Сильвана охватило внезапное отчаянное желание заставить ее признать его первенство – по крайней мере признаться самой себе, если не захочется громогласно подтвердить это ему. А то, чего он добился в итоге, напоминало грустную историю красивой модели самолета, которую ребенку повезло получить в подарок на Рождество, но он разбил ее в приступе ярости из-за того, что не удалось аккуратно перевести на самолет фирменную картинку.
Сильван вернулся в лабораторию, но вдруг осознал, что не в состоянии думать о своих рецептах.
– Ладно, я сам разберусь, – произнес расстроенный Паскаль. – Вы, шеф, сегодня ни на что не годны.

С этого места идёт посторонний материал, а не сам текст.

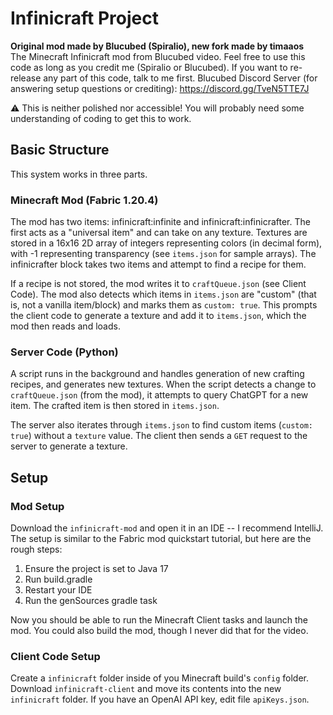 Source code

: # Infinicraft Project
**Original mod made by Blucubed (Spiralio), new fork made by timaaos**  
The Minecraft Infinicraft mod from Blucubed video. Feel free to use this code as long as you credit me (Spiralio or Blucubed). If you want to re-release any part of this code, talk to me first.
Blucubed Discord Server (for answering setup questions or crediting): https://discord.gg/TveN5TTE7J

⚠️ This is neither polished nor accessible! You will probably need some understanding of coding to get this to work. 

## Basic Structure
This system works in three parts.

### Minecraft Mod (Fabric 1.20.4)
The mod has two items: infinicraft:infinite and infinicraft:infinicrafter. The first acts as a "universal item" and can take on any texture. Textures are stored in a 16x16 2D array of integers representing colors (in decimal form), with -1 representing transparency (see `items.json` for sample arrays). The infinicrafter block takes two items and attempt to find a recipe for them.

If a recipe is not stored, the mod writes it to `craftQueue.json` (see Client Code). The mod also detects which items in `items.json` are "custom" (that is, not a vanilla item/block) and marks them as `custom: true`. This prompts the client code to generate a texture and add it to `items.json`, which the mod then reads and loads.

### Server Code (Python)
A script runs in the background and handles generation of new crafting recipes, and generates new textures. When the script detects a change to `craftQueue.json` (from the mod), it attempts to query ChatGPT for a new item. The crafted item is then stored in `items.json`.

The server also iterates through `items.json` to find custom items (`custom: true`) without a `texture` value. The client then sends a `GET` request to the server to generate a texture.

## Setup

### Mod Setup
Download the `infinicraft-mod` and open it in an IDE -- I recommend IntelliJ. The setup is similar to the Fabric mod quickstart tutorial, but here are the rough steps:

1. Ensure the project is set to Java 17
2. Run build.gradle
3. Restart your IDE
4. Run the genSources gradle task

Now you should be able to run the Minecraft Client tasks and launch the mod. You could also build the mod, though I never did that for the video.

### Client Code Setup
Create a `infinicraft` folder inside of you Minecraft build's `config` folder. Download `infinicraft-client` and move its contents into the new `infinicraft` folder. If you have an OpenAI API key, edit file `apiKeys.json`.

Точно, абсолютно бесполезен. Сильван вспомнил, как краска необъяснимого смущения Кэйд Кори начала бледнеть, и вскоре на побелевшем от гнева лице уже сверкали лишь одни глаза.
– Пойду проветрюсь.
В прихожей, сорвав с себя tablier[105] и поварскую куртку, он облачился в кожаную куртку, одетую сегодня утром в честь его соблазнительной Похитительницы. Сильван направился в Люксембургский сад. Ноябрьский ветер покачивал лишенные листвы ветви и холодил щеки. Под ногами похрустывал гравий.
Сад заметно опустел, ведь весной и летом его заполняли толпы туристов Но даже в холодный сезон всегда находились желающие обрести в этих ровно подстриженных аллеях утешение. Туристы, попадавшиеся в Париже даже в ноябре, фотографировались перед дворцом около большого, правильной восьмиугольной формы пруда, бродили стайками или по одиночке, размышляли, сидя на стульях или ступенях лестниц. Находчивый бездомный сдвинул в ряд восемь стульев и, расположившись на них, укрылся старыми одеялами и подобранной где-то новой курткой. С блаженным довольством он подкреплялся чем-то из коробки.
Сильван замер, заметив, что бродяга лакомится конфетами из коробки с его логотипом. И мало того, рядом с ним еще стоял большой пакет с названием кондитерской Сильвана, заполненный коробками с конфетами.
– Где вы раздобыли подобную роскошь? – спросил он, догадываясь, какой услышит ответ.
– Une femme[106], – улыбаясь, произнес бродяга, махнув рукой в сторону аллей. – На днях угостила меня каким-то chocolat de merde[107], и я сообщил ей, что думаю по поводу такого угощения. Наверное, почувствовала себя виноватой и на следующий день дала мне коробку вкусных конфет. От Сильвана Маркиза, – сообщил он. – Вот уж не предполагал, что мне повезет когда-нибудь в жизни попробовать «Сильвана Маркиза».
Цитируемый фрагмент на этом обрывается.